They'll appear in upcoming print volumes of The Best of Frontier Tales Anthologies!

The Travelers
by Jack Wallace
Two bedraggled travelers show up at J.T.'s barn asking for lodging. To his wife's dismay, he offers the extra room in his house. But J.T. begins to worry about the safety of his family, and takes measures to kill the men if they mean any harm. Will everyone survive the night?

* * *

The Last Appaloosa
by Perk Perkins
The great stallion kept kept the herd on the move. The Nez Pierce were starving and hunted the horses for meat. But the whites also needed the appaloosas to keep their town from starving. There were many enemies but the great stallion had no fear.

* * *

The Opposition
by Martin Suppo
A demented actor and his henchmen have taken the train hostage. One of the passengers, an aged sheriff, is compelled to play a senseless game with the leader. Will he survive?

* * *

The Rogue Cowboys
by Robert Collins
When Jacob Wright saw the rustlers stealing his scattered steer, he knew it would be him against the thieves.

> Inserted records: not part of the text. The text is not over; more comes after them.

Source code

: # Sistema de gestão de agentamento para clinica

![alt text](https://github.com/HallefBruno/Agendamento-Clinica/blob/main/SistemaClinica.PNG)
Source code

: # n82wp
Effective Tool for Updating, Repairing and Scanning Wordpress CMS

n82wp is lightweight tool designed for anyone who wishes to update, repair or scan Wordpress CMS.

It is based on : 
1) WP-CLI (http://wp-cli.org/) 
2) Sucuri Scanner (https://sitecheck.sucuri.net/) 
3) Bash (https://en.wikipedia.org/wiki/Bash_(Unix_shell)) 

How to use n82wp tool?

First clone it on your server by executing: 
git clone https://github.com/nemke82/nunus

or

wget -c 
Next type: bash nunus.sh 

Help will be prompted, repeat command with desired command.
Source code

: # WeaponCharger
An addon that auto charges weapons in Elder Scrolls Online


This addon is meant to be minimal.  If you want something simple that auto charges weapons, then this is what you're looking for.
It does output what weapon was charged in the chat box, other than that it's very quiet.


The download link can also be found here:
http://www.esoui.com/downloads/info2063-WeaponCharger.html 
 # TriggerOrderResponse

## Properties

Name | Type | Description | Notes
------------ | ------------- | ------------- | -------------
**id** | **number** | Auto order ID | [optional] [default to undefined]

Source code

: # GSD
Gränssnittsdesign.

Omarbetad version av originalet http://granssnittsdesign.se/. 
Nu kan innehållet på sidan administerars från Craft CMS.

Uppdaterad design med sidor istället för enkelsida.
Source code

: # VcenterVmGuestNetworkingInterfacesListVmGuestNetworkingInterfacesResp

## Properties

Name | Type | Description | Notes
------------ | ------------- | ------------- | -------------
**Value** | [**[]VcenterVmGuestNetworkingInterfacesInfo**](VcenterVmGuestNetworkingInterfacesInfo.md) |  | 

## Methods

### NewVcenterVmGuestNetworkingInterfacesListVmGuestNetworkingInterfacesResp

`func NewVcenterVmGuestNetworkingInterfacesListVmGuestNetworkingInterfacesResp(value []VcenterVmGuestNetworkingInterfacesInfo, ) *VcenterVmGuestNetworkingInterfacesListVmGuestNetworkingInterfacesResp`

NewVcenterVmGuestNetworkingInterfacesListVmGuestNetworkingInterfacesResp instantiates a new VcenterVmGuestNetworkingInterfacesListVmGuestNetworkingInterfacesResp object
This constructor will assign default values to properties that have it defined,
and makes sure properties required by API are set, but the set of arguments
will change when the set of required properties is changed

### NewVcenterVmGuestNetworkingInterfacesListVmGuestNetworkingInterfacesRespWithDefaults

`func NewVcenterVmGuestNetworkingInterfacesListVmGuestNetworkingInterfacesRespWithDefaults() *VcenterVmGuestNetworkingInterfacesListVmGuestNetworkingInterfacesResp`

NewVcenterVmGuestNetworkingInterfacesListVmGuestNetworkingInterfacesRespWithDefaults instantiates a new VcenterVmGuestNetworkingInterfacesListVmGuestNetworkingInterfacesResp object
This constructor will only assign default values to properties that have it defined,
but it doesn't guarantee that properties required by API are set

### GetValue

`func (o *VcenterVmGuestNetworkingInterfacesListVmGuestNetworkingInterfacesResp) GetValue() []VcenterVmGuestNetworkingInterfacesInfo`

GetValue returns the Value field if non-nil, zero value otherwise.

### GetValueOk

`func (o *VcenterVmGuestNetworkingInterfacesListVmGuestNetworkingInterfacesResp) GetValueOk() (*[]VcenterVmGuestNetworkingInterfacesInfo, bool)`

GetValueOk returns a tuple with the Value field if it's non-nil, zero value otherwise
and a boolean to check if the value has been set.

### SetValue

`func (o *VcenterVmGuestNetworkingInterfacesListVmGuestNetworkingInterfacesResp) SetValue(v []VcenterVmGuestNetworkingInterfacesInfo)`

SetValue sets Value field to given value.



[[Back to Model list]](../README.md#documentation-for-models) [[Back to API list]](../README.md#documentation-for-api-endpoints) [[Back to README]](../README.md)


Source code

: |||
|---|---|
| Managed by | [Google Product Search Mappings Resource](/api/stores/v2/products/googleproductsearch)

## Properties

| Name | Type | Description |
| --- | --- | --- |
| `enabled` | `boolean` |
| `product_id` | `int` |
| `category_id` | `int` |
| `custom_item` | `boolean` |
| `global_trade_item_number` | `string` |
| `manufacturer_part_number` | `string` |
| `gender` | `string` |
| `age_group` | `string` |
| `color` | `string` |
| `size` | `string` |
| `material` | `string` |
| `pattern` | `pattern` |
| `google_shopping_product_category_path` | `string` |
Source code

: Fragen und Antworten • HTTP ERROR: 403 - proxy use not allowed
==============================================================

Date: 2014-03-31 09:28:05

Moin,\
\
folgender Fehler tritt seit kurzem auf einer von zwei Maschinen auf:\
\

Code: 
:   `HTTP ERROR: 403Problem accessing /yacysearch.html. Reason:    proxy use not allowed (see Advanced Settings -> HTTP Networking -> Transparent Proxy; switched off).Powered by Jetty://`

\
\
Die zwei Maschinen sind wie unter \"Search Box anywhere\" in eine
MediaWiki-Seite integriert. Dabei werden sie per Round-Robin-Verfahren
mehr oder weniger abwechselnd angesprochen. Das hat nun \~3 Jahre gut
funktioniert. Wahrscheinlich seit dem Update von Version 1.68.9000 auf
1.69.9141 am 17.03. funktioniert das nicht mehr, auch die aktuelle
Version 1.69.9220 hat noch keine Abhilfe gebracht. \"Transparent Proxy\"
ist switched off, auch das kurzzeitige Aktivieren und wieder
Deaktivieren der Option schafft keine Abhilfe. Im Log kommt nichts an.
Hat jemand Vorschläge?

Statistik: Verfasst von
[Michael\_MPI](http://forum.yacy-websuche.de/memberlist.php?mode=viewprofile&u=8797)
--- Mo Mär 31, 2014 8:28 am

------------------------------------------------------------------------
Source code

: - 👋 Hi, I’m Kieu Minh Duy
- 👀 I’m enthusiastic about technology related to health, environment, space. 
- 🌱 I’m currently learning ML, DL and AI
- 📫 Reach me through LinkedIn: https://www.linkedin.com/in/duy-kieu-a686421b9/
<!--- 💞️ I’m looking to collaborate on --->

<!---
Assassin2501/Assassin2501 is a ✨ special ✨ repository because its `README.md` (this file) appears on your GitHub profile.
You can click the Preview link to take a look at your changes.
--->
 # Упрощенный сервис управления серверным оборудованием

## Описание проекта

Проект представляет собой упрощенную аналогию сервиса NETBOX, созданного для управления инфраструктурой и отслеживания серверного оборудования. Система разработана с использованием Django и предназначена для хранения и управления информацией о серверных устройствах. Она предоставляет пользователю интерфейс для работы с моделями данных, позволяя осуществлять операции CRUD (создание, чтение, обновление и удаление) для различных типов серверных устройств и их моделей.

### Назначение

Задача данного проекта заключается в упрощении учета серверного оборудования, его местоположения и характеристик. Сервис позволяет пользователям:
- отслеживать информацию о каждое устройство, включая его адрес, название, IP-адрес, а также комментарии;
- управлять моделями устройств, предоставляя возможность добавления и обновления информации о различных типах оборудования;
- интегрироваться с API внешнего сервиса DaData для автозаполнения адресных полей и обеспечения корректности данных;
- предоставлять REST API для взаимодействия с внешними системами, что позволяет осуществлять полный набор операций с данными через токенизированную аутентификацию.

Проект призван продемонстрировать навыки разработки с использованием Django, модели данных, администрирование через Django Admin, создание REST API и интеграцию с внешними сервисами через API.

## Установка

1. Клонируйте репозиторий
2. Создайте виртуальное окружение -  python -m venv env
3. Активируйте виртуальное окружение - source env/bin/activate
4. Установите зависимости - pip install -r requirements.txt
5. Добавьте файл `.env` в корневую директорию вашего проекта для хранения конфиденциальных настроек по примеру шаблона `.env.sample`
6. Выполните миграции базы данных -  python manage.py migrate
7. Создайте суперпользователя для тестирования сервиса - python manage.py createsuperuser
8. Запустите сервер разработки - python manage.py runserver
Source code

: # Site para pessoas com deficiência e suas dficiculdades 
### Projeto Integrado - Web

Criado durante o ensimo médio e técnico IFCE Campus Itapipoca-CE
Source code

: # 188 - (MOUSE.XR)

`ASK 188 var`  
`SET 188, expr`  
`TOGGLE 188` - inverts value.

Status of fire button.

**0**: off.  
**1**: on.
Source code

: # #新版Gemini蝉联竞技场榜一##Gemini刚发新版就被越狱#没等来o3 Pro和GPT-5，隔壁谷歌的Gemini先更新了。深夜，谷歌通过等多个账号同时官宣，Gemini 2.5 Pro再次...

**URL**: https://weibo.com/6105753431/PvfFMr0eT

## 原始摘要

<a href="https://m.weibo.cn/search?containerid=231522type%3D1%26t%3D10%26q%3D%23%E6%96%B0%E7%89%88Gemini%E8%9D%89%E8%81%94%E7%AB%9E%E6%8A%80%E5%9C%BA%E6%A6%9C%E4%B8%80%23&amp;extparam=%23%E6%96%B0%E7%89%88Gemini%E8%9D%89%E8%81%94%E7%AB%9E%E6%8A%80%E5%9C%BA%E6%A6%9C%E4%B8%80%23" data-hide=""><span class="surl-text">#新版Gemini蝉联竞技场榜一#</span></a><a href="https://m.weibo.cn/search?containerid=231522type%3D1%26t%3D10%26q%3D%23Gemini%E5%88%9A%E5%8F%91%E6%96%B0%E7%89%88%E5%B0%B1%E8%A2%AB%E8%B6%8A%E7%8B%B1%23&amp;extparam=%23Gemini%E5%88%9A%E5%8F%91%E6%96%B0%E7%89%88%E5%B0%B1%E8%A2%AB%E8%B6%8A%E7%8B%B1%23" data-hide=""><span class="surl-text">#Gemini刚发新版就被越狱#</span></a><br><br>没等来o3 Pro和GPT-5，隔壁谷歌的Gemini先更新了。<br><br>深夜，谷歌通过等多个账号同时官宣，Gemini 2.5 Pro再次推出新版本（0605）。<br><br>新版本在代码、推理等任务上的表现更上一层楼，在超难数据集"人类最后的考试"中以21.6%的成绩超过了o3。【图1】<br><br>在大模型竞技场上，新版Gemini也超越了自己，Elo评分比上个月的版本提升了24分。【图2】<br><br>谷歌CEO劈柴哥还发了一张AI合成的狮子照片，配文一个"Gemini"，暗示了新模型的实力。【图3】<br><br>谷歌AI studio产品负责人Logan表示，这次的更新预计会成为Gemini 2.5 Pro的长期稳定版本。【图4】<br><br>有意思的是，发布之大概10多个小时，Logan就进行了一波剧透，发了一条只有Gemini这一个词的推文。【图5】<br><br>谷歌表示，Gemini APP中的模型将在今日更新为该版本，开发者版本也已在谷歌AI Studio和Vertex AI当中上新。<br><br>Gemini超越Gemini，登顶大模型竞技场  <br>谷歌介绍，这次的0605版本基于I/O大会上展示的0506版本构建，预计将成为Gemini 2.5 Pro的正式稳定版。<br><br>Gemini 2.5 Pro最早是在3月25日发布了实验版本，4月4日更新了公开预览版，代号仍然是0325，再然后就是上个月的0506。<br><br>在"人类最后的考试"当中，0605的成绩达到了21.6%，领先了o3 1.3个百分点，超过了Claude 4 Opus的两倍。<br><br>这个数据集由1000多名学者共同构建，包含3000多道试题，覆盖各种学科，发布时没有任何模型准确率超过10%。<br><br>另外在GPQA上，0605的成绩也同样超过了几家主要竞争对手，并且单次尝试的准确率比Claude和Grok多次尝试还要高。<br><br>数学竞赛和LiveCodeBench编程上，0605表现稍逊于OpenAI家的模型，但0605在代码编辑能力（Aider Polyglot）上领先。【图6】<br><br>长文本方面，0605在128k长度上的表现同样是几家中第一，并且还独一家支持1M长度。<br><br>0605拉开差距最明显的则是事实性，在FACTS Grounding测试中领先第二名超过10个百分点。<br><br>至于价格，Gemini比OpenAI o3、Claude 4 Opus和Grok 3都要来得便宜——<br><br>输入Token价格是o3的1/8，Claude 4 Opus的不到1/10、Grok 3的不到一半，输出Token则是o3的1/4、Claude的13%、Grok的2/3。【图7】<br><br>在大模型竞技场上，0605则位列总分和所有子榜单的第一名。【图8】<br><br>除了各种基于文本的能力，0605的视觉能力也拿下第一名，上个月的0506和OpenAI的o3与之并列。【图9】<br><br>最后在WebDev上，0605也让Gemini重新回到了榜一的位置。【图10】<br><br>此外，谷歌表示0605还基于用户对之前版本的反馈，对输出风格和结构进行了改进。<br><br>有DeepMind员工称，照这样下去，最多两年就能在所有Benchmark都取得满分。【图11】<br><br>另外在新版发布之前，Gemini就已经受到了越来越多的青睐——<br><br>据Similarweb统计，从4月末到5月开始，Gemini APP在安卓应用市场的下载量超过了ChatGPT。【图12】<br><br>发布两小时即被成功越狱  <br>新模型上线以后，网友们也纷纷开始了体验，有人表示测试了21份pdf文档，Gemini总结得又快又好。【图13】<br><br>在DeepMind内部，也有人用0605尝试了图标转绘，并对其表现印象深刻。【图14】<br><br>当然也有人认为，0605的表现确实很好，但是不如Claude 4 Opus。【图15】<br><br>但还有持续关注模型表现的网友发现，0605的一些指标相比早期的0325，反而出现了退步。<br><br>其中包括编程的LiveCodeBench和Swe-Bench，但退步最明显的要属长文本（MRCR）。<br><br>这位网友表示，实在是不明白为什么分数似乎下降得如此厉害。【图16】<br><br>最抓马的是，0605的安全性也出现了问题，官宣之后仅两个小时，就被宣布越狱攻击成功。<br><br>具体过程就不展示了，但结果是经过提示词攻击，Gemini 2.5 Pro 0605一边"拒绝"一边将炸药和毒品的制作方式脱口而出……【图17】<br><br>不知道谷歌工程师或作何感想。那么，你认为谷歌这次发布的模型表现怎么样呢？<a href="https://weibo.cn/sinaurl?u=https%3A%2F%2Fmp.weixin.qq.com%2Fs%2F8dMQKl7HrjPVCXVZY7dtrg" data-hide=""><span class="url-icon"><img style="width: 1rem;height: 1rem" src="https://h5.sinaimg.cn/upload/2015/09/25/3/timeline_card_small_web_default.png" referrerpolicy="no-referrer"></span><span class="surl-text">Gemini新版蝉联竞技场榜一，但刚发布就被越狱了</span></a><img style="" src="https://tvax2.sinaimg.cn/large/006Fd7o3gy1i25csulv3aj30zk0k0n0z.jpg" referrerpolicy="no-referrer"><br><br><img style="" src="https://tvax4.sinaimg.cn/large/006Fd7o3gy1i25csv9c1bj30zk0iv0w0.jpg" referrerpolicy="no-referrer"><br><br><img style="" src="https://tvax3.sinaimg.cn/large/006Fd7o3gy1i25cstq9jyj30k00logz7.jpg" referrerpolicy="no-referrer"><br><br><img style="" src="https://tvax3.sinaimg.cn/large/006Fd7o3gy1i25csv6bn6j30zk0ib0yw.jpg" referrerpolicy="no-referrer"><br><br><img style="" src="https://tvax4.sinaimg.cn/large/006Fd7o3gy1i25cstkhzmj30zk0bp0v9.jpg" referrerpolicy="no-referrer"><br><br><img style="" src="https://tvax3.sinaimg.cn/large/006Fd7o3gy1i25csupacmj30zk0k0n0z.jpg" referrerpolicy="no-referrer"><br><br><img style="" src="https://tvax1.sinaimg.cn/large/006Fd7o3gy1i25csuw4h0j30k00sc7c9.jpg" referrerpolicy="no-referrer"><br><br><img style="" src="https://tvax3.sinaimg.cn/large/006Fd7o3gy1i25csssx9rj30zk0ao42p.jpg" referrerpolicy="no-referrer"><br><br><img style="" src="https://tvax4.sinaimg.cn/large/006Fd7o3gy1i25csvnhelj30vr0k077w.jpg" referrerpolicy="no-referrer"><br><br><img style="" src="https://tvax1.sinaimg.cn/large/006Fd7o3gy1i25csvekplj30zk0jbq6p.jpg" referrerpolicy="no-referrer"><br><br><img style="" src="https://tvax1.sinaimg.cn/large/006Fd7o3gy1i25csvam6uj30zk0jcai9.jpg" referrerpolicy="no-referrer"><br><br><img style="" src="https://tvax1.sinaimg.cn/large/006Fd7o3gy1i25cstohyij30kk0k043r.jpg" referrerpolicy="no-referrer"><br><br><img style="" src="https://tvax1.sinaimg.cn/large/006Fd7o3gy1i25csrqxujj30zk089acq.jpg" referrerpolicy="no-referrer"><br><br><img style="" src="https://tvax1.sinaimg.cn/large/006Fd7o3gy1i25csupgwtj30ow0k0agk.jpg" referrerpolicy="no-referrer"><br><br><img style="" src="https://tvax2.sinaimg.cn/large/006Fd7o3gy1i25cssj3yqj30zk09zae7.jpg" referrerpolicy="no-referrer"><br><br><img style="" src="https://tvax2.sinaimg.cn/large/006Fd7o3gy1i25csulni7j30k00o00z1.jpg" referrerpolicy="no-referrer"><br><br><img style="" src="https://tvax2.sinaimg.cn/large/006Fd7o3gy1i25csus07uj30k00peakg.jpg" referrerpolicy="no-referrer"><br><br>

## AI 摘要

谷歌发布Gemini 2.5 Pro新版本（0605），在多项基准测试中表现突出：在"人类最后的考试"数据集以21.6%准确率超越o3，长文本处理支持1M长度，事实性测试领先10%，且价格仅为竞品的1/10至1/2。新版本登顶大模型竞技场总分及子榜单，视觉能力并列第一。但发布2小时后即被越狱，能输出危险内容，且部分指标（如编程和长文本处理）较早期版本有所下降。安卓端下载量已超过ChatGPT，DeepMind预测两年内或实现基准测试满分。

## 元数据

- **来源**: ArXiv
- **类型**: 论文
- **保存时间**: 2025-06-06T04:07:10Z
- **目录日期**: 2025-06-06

He had put too much many years and effort into building his little spread to let anyone take what he had worked so hard for.

* * *

The Dirty Stranger
by Katrina Young
As the door to the one room schoolhouse slammed open, Jennie the schoolmarm recognized the imminent threat. Could she alone prevent this dirty stranger from taking a child while keeping all of her students safe? Would anyone come to their rescue?

* * *

Stampede, Part 3 of 3
by John Robinson
The third and final installment of the tale of a U.S. Cavalry officer Edward Godfrey riding the twists and turns of this alternate history that explores the dangers of military life and some modern political realities.

* * *

Want all of this month's Western stories at once? Click here –

All the Tales

The Travelers
by Jack Wallace

J.T. heard the beat of horses' hooves as he walked from the barn up the hill to his farmhouse. He stopped in the path and watched two riders appear in the late twilight of the spring evening. The horses were breathing heavily, their hides white with dried sweat, their legs speckled with mud.

"Hello," he called out and raised his lantern high. As they drew closer, he saw the riders' pants and their long duster coats were wet.

The riders stopped about ten feet away and dismounted. The shorter man had his hat pushed back above his haggard face. The taller rider seemed to almost stagger from exhaustion as he held onto the saddle, leaning against his tired horse. His hat was pulled low and his face was hidden as he looked at the house, then back towards the barn. Both men wore dirty clothes.

"Can a man have a place to bed down tonight?" The shorter rider asked. "We've ridden a long way and our horses need some rest."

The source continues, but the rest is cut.